-- Material shown follows --

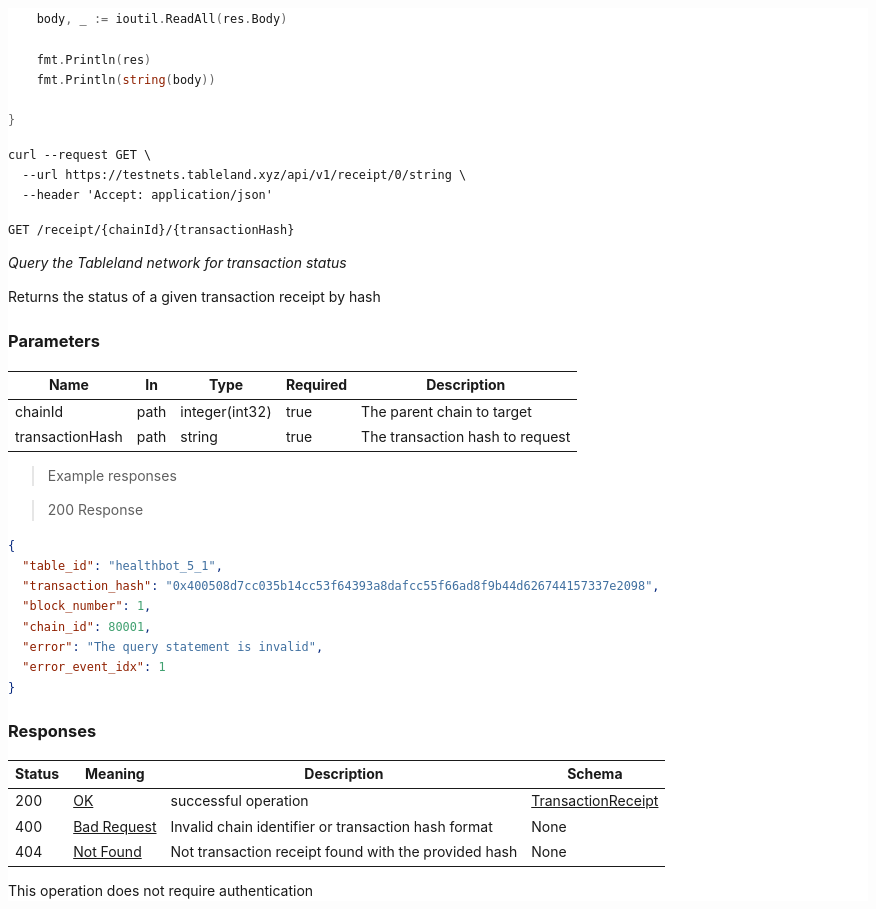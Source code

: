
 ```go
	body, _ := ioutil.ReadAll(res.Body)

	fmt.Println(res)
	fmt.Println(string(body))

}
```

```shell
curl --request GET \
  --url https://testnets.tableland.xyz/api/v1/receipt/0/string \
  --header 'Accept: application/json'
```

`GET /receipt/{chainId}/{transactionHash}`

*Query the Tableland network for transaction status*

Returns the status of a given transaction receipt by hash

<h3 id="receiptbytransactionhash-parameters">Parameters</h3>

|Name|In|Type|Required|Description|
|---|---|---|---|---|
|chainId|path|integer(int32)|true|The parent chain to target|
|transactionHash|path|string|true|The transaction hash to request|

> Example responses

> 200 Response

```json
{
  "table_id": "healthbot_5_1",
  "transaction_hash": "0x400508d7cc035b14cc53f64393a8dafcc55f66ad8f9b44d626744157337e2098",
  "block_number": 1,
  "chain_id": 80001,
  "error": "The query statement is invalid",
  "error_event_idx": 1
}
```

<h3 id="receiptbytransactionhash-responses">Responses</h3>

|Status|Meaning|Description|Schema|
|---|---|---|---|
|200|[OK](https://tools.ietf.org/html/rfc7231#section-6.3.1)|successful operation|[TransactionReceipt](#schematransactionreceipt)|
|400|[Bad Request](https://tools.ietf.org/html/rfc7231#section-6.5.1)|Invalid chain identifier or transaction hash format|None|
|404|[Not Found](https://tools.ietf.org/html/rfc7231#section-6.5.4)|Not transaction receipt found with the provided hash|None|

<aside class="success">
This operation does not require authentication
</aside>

-- Material shown concluded --
-- Material shown follows --

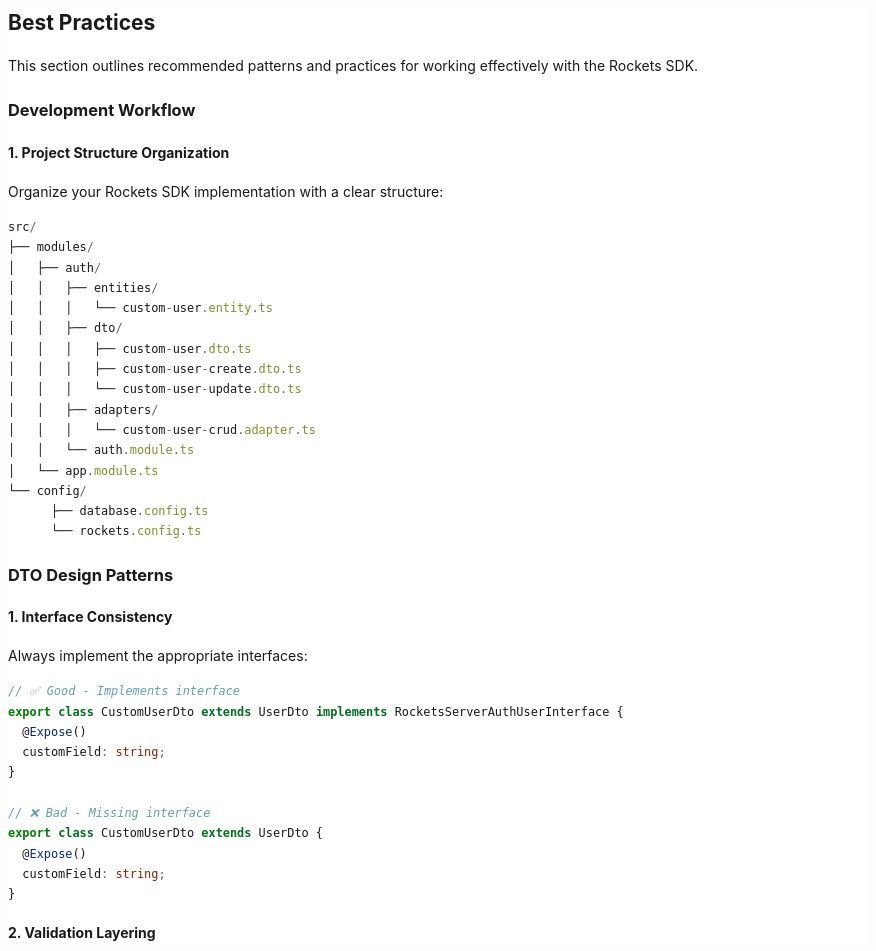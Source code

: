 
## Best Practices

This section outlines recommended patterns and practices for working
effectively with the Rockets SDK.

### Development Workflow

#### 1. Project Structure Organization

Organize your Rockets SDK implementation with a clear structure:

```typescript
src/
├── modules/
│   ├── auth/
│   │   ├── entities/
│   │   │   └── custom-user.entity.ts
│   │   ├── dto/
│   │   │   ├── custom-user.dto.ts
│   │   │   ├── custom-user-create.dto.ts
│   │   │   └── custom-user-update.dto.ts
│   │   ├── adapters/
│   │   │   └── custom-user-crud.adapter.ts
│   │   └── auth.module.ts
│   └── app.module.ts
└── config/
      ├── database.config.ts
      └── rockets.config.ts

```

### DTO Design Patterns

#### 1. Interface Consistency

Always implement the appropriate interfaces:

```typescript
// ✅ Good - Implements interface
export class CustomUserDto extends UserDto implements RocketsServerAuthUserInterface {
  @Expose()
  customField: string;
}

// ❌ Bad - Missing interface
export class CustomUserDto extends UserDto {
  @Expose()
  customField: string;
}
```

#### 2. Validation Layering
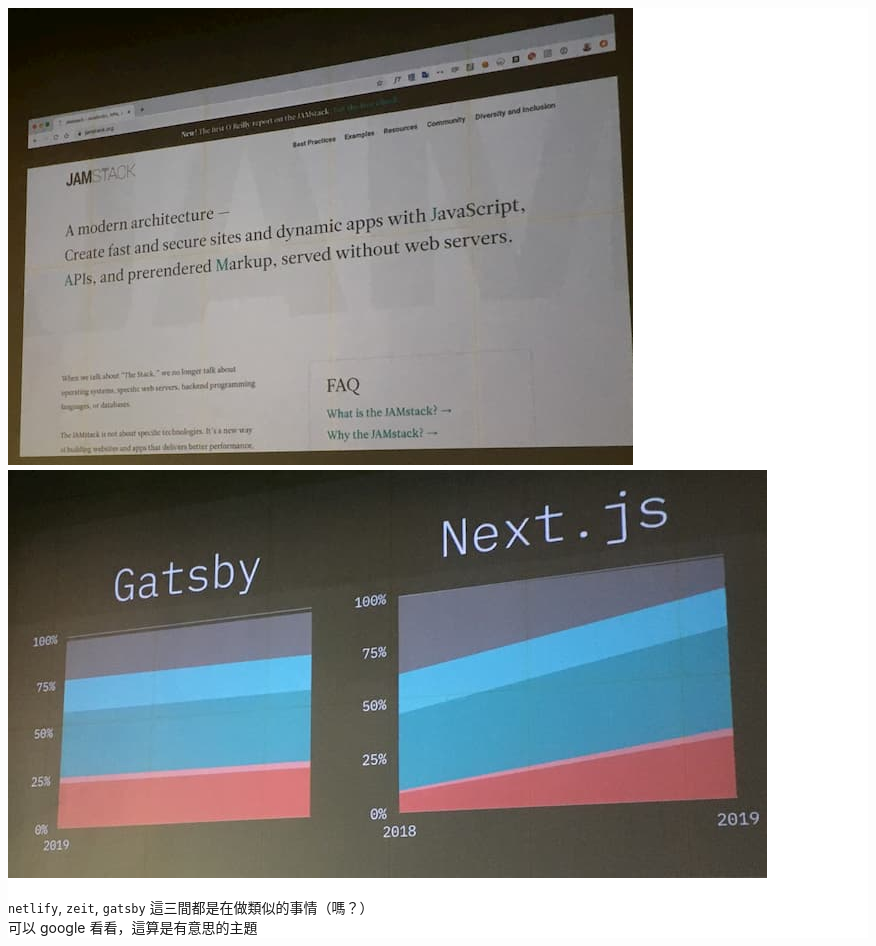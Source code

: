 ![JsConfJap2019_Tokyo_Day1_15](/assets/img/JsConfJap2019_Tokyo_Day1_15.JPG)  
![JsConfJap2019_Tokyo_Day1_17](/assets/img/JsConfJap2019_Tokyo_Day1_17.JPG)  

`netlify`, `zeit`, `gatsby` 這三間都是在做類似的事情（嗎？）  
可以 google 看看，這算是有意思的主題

-- Material shown concluded --

### Task objective
Which lines above include the word "operation"? Pick them out and copy them.

### Response area
|200|[OK](https://tools.ietf.org/html/rfc7231#section-6.3.1)|successful operation|[TransactionReceipt](#schematransactionreceipt)|
This operation does not require authentication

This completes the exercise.